Our Thinking

Fostering Relationships with your Stakeholders

To achieve a particular objective, organizations will often invest in a focused campaign. One that has a beginning, middle, and end.  Its results can be measured and when the results come back, it will either be a success, or it will not.  Sadly, the question of could the campaign have done better rarely get asked.  Even more rarely asked is should we have invested somewhere completely different?

During a campaign, there is one group that is often taken for granted: external partners.  This can be members, volunteers, suppliers, media, or any other stakeholder outside of the organization.  These groups are all assumed to be expertly capable with social media, completely up-to-date with your messages, and perfectly aware of their key role in helping move common goals forward.

However, nothing is further from the truth.  Many external partners are too busy with their own problems to be concerned with yours.  If they do have some degree of social media knowledge, it is likely focused on achieving their goals – not yours.

Building downstream capacity means helping external partners/stakeholders be more effective using social media to achieve their objectives.  Once more educated, they will be equipped – and more open – to using social media to help you achieve your objectives.  Unlike campaigns, the return on this investment is cumulative: as they become more fluent with social media, and become more comfortable with your organization, they will become ever-stronger advocates and ambassadors.

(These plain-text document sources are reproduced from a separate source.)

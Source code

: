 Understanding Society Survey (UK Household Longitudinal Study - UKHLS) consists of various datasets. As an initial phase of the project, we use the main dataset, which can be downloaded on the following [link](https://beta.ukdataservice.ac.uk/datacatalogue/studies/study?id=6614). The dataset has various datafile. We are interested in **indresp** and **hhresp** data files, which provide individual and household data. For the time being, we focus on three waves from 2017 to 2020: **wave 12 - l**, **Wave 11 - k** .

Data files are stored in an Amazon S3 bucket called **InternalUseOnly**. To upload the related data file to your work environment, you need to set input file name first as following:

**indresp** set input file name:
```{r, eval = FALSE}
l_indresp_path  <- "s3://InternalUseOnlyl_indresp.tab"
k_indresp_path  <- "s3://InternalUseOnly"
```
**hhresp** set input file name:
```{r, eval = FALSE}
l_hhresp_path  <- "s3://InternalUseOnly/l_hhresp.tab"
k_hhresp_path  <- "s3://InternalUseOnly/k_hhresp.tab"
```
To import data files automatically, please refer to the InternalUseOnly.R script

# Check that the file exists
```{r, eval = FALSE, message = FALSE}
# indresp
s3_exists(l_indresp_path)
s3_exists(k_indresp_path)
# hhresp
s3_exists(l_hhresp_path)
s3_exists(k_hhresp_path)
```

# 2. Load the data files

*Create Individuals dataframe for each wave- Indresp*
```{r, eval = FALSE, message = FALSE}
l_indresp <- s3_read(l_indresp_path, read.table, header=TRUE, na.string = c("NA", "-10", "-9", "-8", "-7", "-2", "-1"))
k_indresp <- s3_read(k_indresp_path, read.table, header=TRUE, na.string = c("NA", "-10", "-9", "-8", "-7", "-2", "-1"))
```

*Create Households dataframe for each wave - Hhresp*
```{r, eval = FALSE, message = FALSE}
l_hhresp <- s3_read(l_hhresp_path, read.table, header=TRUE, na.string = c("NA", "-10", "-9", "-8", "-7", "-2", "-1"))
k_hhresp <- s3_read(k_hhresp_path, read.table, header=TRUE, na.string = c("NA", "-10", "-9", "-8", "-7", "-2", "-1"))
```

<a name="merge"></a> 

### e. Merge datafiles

Example ideas to improve downstream capacity:

  • Blog post or magazine article on the subject
  • Gamification: leaderboards and other mechanisms to encourage/identify/reward participation
  • Webinars on the subject
  • Half-day seminars on the subject
  • Keynote presentation at a conference on how they can use social media to achieve their objectives
  • Development of a no-cost social media resource toolkit that shares ideas on the subject
  • Social media (LinkedIn, Twitter, Facebook) discussions on the subject

Sometimes an argument is made that it isn’t “the role of the organization” to build capacity externally.  We disagree fundamentally with this, as building downstream capacity amplifies the effective execution of all of the organization’s social media initiatives.  Even if the argument were true, building downstream capacity is still the responsibility of the organization for one simple reason:  risk mitigation.

This week, before building downstream capacity, reach out to your primary external partner (members, agents, clients, etc) and ask them what they might want.